Methods and systems are established consistently with the age and character of those whom they are designed to assist in finding the way.
And again we must emphasize the fact that by the phrase “the way,” we mean the way to a realization of the godhood within the inner temple of man’s threefold nature.
Thus, the intelligent, unprejudiced student of the religions and philosophies of all times and all races, will find that, while there are many and diverse paths to the goal of “salvation,” the goal itself means unity with the Causeless Cause, wherein exists perfection.
Perhaps it has been left for the expected Incarnate God, which Christians speak of as “the second coming of Christ,” to make clear the problem as to whether this attainment or completement means an absorption of individual consciousness, or whether it will be an adding to the present incarnation, of the memory of past lives, in such a manner that no consciousness shall be lost, but all shall be found.
In considering instances of cosmic consciousness, mukti, which have been recorded as distinctly religious experiences, and the effect of this attainment, the system best known to the Occident, is contained in the philosophy of Vedanta, expounded and interpreted to western understanding by the late Swami Vivekananda.
But it should be understood that the philosophy taught by Vivekananda is not strictly orthodox Hinduism. It bears the same relation to the old religious systems of India that Unitarianism bears to orthodox Christianity such as we find in Catholicism, and its off-shoots.
Vivekananda honored and revered and followed, according to his interpretation of the message, Sri Ramakrishna, whom an increasing number of Hindus regard as the latest incarnation of Aum—the Absolute. Not that the reader is to understand, that Sri Ramakrishna’s message contradicted the essential character of the basic principles of orthodox Hinduism, as set down in the Vedas and the Upanashads.

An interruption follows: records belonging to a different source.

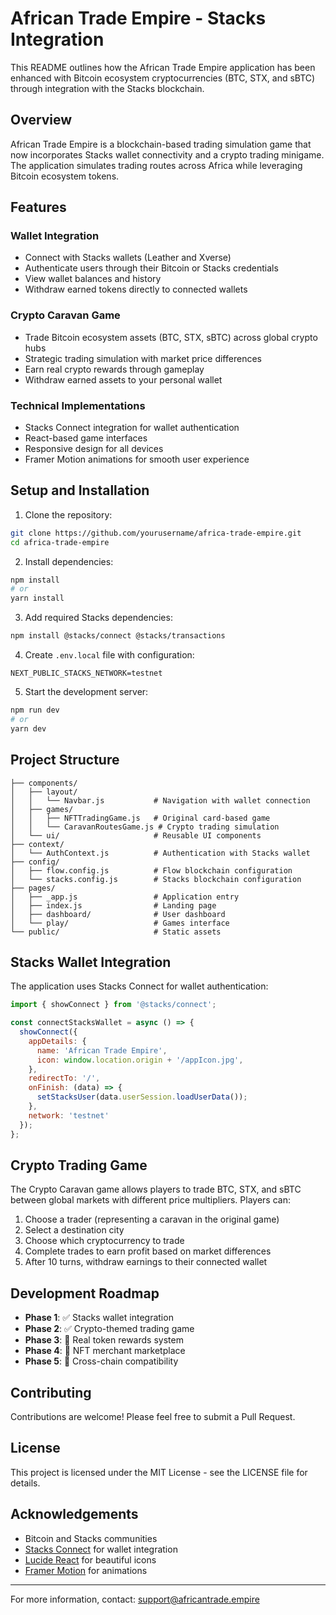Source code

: # African Trade Empire - Stacks Integration

This README outlines how the African Trade Empire application has been enhanced with Bitcoin ecosystem cryptocurrencies (BTC, STX, and sBTC) through integration with the Stacks blockchain.

## Overview

African Trade Empire is a blockchain-based trading simulation game that now incorporates Stacks wallet connectivity and a crypto trading minigame. The application simulates trading routes across Africa while leveraging Bitcoin ecosystem tokens.

## Features

### Wallet Integration
- Connect with Stacks wallets (Leather and Xverse)
- Authenticate users through their Bitcoin or Stacks credentials
- View wallet balances and history
- Withdraw earned tokens directly to connected wallets

### Crypto Caravan Game
- Trade Bitcoin ecosystem assets (BTC, STX, sBTC) across global crypto hubs
- Strategic trading simulation with market price differences
- Earn real crypto rewards through gameplay
- Withdraw earned assets to your personal wallet

### Technical Implementations
- Stacks Connect integration for wallet authentication
- React-based game interfaces
- Responsive design for all devices
- Framer Motion animations for smooth user experience

## Setup and Installation

1. Clone the repository:
```bash
git clone https://github.com/yourusername/africa-trade-empire.git
cd africa-trade-empire
```

2. Install dependencies:
```bash
npm install
# or
yarn install
```

3. Add required Stacks dependencies:
```bash
npm install @stacks/connect @stacks/transactions
```

4. Create `.env.local` file with configuration:
```
NEXT_PUBLIC_STACKS_NETWORK=testnet
```

5. Start the development server:
```bash
npm run dev
# or
yarn dev
```

## Project Structure

```
├── components/
│   ├── layout/
│   │   └── Navbar.js           # Navigation with wallet connection
│   ├── games/
│   │   ├── NFTTradingGame.js   # Original card-based game
│   │   └── CaravanRoutesGame.js # Crypto trading simulation
│   └── ui/                     # Reusable UI components
├── context/
│   └── AuthContext.js          # Authentication with Stacks wallet
├── config/
│   ├── flow.config.js          # Flow blockchain configuration
│   └── stacks.config.js        # Stacks blockchain configuration 
├── pages/
│   ├── _app.js                 # Application entry
│   ├── index.js                # Landing page
│   ├── dashboard/              # User dashboard
│   └── play/                   # Games interface
└── public/                     # Static assets
```

## Stacks Wallet Integration

The application uses Stacks Connect for wallet authentication:

```javascript
import { showConnect } from '@stacks/connect';

const connectStacksWallet = async () => {
  showConnect({
    appDetails: {
      name: 'African Trade Empire',
      icon: window.location.origin + '/appIcon.jpg',
    },
    redirectTo: '/',
    onFinish: (data) => {
      setStacksUser(data.userSession.loadUserData());
    },
    network: 'testnet'
  });
};
```

## Crypto Trading Game

The Crypto Caravan game allows players to trade BTC, STX, and sBTC between global markets with different price multipliers. Players can:

1. Choose a trader (representing a caravan in the original game)
2. Select a destination city 
3. Choose which cryptocurrency to trade
4. Complete trades to earn profit based on market differences
5. After 10 turns, withdraw earnings to their connected wallet

## Development Roadmap

- **Phase 1**: ✅ Stacks wallet integration
- **Phase 2**: ✅ Crypto-themed trading game 
- **Phase 3**: 🔄 Real token rewards system
- **Phase 4**: 🔄 NFT merchant marketplace
- **Phase 5**: 🔄 Cross-chain compatibility

## Contributing

Contributions are welcome! Please feel free to submit a Pull Request.

## License

This project is licensed under the MIT License - see the LICENSE file for details.

## Acknowledgements

- Bitcoin and Stacks communities
- [Stacks Connect](https://github.com/hirosystems/connect) for wallet integration
- [Lucide React](https://lucide.dev/) for beautiful icons
- [Framer Motion](https://www.framer.com/motion/) for animations

---

For more information, contact: support@africantrade.empire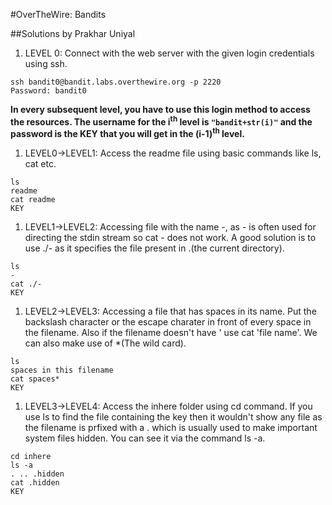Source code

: #OverTheWire: Bandits

##Solutions by Prakhar Uniyal

1. LEVEL 0: Connect with the web server with the given login credentials using ssh.

```
ssh bandit0@bandit.labs.overthewire.org -p 2220
Password: bandit0
```

**In every subsequent level, you have to use this login method to access the resources. The username for the i<sup>th</sup> level is `"bandit+str(i)"` and the password is the KEY that you will get in the (i-1)<sup>th</sup> level.**

1. LEVEL0->LEVEL1: Access the readme file using basic commands like ls, cat etc.

```
ls
readme
cat readme
KEY
```

1. LEVEL1->LEVEL2: Accessing file with the name -, as - is often used for directing the stdin stream so cat - does not work. A good solution is to use ./- as it specifies the file present in .(the current directory).

```
ls
-
cat ./-
KEY
```

1. LEVEL2->LEVEL3: Accessing a file that has spaces in its name. Put the backslash character or the escape charater in front of every space in the filename. Also if the filename doesn't have ' use cat 'file name'. We can also make use of *(The wild card).

```
ls
spaces in this filename
cat spaces*
KEY
```

1. LEVEL3->LEVEL4: Access the inhere folder using cd command. If you use ls to find the file containing the key then it wouldn't show any file as the filename is prfixed with a . which is usually used to make important system files hidden. You can see it via the command ls -a.

```
cd inhere
ls -a
. .. .hidden
cat .hidden
KEY
```
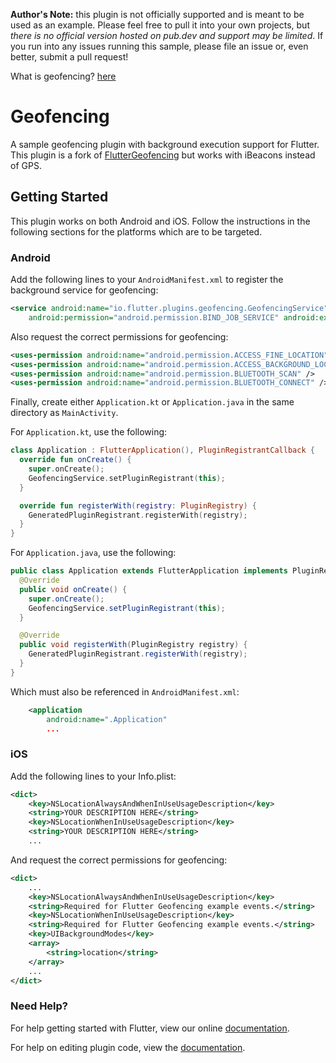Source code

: **Author's Note:** this plugin is not officially supported and is meant to be used as an example. Please feel free to pull it into your own projects, but _there is no official version hosted on pub.dev and support may be limited_. If you run into any issues running this sample, please file an issue or, even better, submit a pull request!

What is geofencing? 
[here](https://developer.android.com/training/location/geofencing)

# Geofencing

A sample geofencing plugin with background execution support for Flutter.
This plugin is a fork of [FlutterGeofencing](https://github.com/bkonyi/FlutterGeofencing) but works with iBeacons instead of GPS.

## Getting Started
This plugin works on both Android and iOS. Follow the instructions in the following sections for the
platforms which are to be targeted.

### Android

Add the following lines to your `AndroidManifest.xml` to register the background service for
geofencing:

```xml
<service android:name="io.flutter.plugins.geofencing.GeofencingService"
    android:permission="android.permission.BIND_JOB_SERVICE" android:exported="true"/>
```

Also request the correct permissions for geofencing:

```xml
<uses-permission android:name="android.permission.ACCESS_FINE_LOCATION" />
<uses-permission android:name="android.permission.ACCESS_BACKGROUND_LOCATION" />
<uses-permission android:name="android.permission.BLUETOOTH_SCAN" />
<uses-permission android:name="android.permission.BLUETOOTH_CONNECT" />
```

Finally, create either `Application.kt` or `Application.java` in the same directory as `MainActivity`.
 
For `Application.kt`, use the following:

```kotlin
class Application : FlutterApplication(), PluginRegistrantCallback {
  override fun onCreate() {
    super.onCreate();
    GeofencingService.setPluginRegistrant(this);
  }

  override fun registerWith(registry: PluginRegistry) {
    GeneratedPluginRegistrant.registerWith(registry);
  }
}
```

For `Application.java`, use the following:

```java
public class Application extends FlutterApplication implements PluginRegistrantCallback {
  @Override
  public void onCreate() {
    super.onCreate();
    GeofencingService.setPluginRegistrant(this);
  }

  @Override
  public void registerWith(PluginRegistry registry) {
    GeneratedPluginRegistrant.registerWith(registry);
  }
}
```

Which must also be referenced in `AndroidManifest.xml`:

```xml
    <application
        android:name=".Application"
        ...
```
 
### iOS

Add the following lines to your Info.plist:

```xml
<dict>
    <key>NSLocationAlwaysAndWhenInUseUsageDescription</key>
    <string>YOUR DESCRIPTION HERE</string>
    <key>NSLocationWhenInUseUsageDescription</key>
    <string>YOUR DESCRIPTION HERE</string>
    ...
```

And request the correct permissions for geofencing:

```xml
<dict>
    ...
    <key>NSLocationAlwaysAndWhenInUseUsageDescription</key>
    <string>Required for Flutter Geofencing example events.</string>
    <key>NSLocationWhenInUseUsageDescription</key>
    <string>Required for Flutter Geofencing example events.</string>
    <key>UIBackgroundModes</key>
    <array>
        <string>location</string>
    </array>
    ...
</dict>
```

### Need Help?

For help getting started with Flutter, view our online
[documentation](https://flutter.io/).

For help on editing plugin code, view the [documentation](https://flutter.io/developing-packages/#edit-plugin-package).
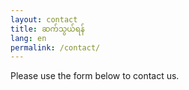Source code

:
 ```yaml
---
layout: contact
title: ဆက်သွယ်ရန်
lang: en
permalink: /contact/
---
```


Please use the form below to contact us.
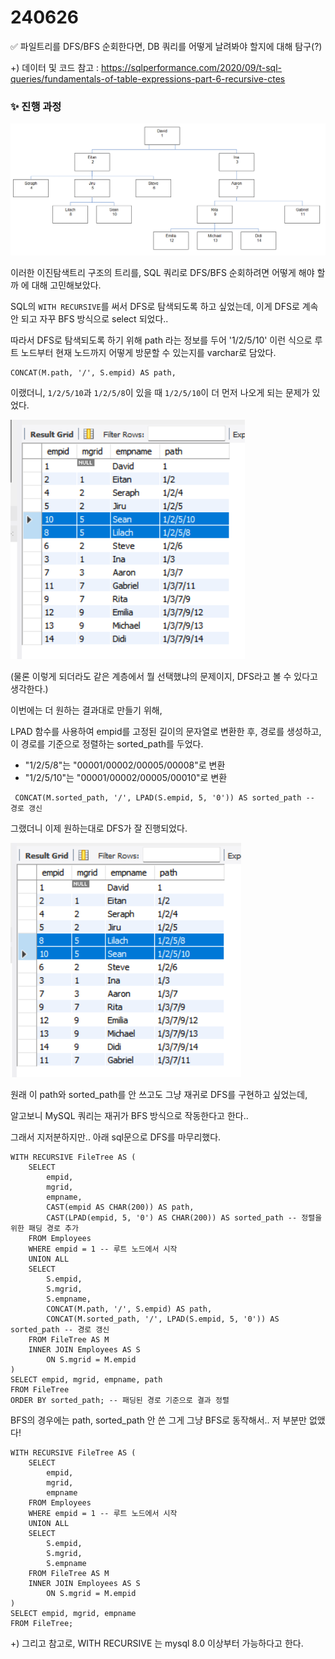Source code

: # 240626

✅ 파일트리를 DFS/BFS 순회한다면, DB 쿼리를 어떻게 날려봐야 할지에 대해 탐구(?)

+) 데이터 및 코드 참고 : https://sqlperformance.com/2020/09/t-sql-queries/fundamentals-of-table-expressions-part-6-recursive-ctes

### ✨ 진행 과정

![img.png](img.png)

이러한 이진탐색트리 구조의 트리를, SQL 쿼리로 DFS/BFS 순회하려면 어떻게 해야 할까 에 대해 고민해보았다.

SQL의 `WITH RECURSIVE`를 써서 DFS로 탐색되도록 하고 싶었는데, 이게 DFS로 계속 안 되고 자꾸 BFS 방식으로 select 되었다..

따라서 DFS로 탐색되도록 하기 위해 path 라는 정보를 두어 '1/2/5/10' 이런 식으로 루트 노드부터 현재 노드까지 어떻게 방문할 수 있는지를 varchar로 담았다.

```
CONCAT(M.path, '/', S.empid) AS path,
```

이랬더니, `1/2/5/10`과 `1/2/5/8`이 있을 때 `1/2/5/10`이 더 먼저 나오게 되는 문제가 있었다.

![img_2.png](img_2.png)


(물론 이렇게 되더라도 같은 계층에서 뭘 선택했냐의 문제이지, DFS라고 볼 수 있다고 생각한다.)

이번에는 더 원하는 결과대로 만들기 위해, 

LPAD 함수를 사용하여 empid를 고정된 길이의 문자열로 변환한 후, 경로를 생성하고, 이 경로를 기준으로 정렬하는 sorted_path를 두었다.

- "1/2/5/8"는 "00001/00002/00005/00008"로 변환
- "1/2/5/10"는 "00001/00002/00005/00010"로 변환

```
 CONCAT(M.sorted_path, '/', LPAD(S.empid, 5, '0')) AS sorted_path -- 경로 갱신
```

그랬더니 이제 원하는대로 DFS가 잘 진행되었다.

![img_1.png](img_1.png)

원래 이 path와 sorted_path를 안 쓰고도 그냥 재귀로 DFS를 구현하고 싶었는데,

알고보니 MySQL 쿼리는 재귀가 BFS 방식으로 작동한다고 한다..

그래서 지저분하지만.. 아래 sql문으로 DFS를 마무리했다.

```
WITH RECURSIVE FileTree AS (
    SELECT
        empid,
        mgrid,
        empname,
        CAST(empid AS CHAR(200)) AS path,
        CAST(LPAD(empid, 5, '0') AS CHAR(200)) AS sorted_path -- 정렬을 위한 패딩 경로 추가
    FROM Employees
    WHERE empid = 1 -- 루트 노드에서 시작
    UNION ALL
    SELECT
        S.empid,
        S.mgrid,
        S.empname,
        CONCAT(M.path, '/', S.empid) AS path,
        CONCAT(M.sorted_path, '/', LPAD(S.empid, 5, '0')) AS sorted_path -- 경로 갱신
    FROM FileTree AS M
    INNER JOIN Employees AS S
        ON S.mgrid = M.empid
)
SELECT empid, mgrid, empname, path
FROM FileTree
ORDER BY sorted_path; -- 패딩된 경로 기준으로 결과 정렬
```

BFS의 경우에는 path, sorted_path 안 쓴 그게 그냥 BFS로 동작해서.. 저 부분만 없앴다!
```
WITH RECURSIVE FileTree AS (
    SELECT
        empid,
        mgrid,
        empname
    FROM Employees
    WHERE empid = 1 -- 루트 노드에서 시작
    UNION ALL
    SELECT
        S.empid,
        S.mgrid,
        S.empname
    FROM FileTree AS M
    INNER JOIN Employees AS S
        ON S.mgrid = M.empid
)
SELECT empid, mgrid, empname
FROM FileTree;
```


+) 그리고 참고로, WITH RECURSIVE 는 mysql 8.0 이상부터 가능하다고 한다.
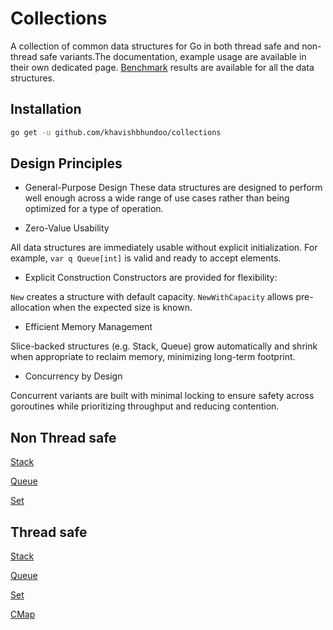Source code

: # Collections
A collection of common data structures for Go in both thread safe and non-thread safe variants.The documentation, 
example usage are available in their own dedicated page. [Benchmark](benchmark/benchmark.txt) results are available for 
all the data structures. 

## Installation 

```bash
go get -u github.com/khavishbhundoo/collections
```

## Design Principles

- General-Purpose Design
  These data structures are designed to perform well enough across a wide range of use cases rather than being optimized 
  for a type of operation.

- Zero-Value Usability

All data structures are immediately usable without explicit initialization.
For example, `var q Queue[int]` is valid and ready to accept elements.

- Explicit Construction
Constructors are provided for flexibility:

`New` creates a structure with default capacity.
`NewWithCapacity` allows pre-allocation when the expected size is known.

- Efficient Memory Management

Slice-backed structures (e.g. Stack, Queue) grow automatically and shrink when appropriate to reclaim memory, minimizing 
long-term footprint.

- Concurrency by Design

Concurrent variants are built with minimal locking to ensure safety across goroutines while prioritizing throughput and 
reducing contention.

## Non Thread safe

[Stack](stack/)

[Queue](queue/)

[Set](set/)

## Thread safe

[Stack](concurrent/stack/)

[Queue](concurrent/queue/)

[Set](concurrent/set/)

[CMap](concurrent/cmap/)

The same difference of emphasis upon certain points, or interpretations of meaning exists in the Orient, as in the western world, in regard to the possible meaning of the Scriptures.
Sri Ramakrishna, who passed from this earth life at Cossipore, in 1886, was a disciple of the Vedanta system, as founded by Vyasa, or by Badarayana, authorities failing to agree as to which of these traditional sages of India founded the Vedantic system of religion or philosophy.
Vedanta, particularly as interpreted by Sri Ramakrishna and his successors, offers a wider field of effort, and a more intellectual consideration of Hindu religion than that of the Yoga system as interpreted from the original Sankhya system by Patanjali, about 300 B.C.
Patanjali’s sutras are considered the most complete system of Yoga practice, for the purpose of mental control, and psychic development. Patanjali’s sutras are almost identical with those employed in the Zen sect of Buddhist monasteries, throughout Japan.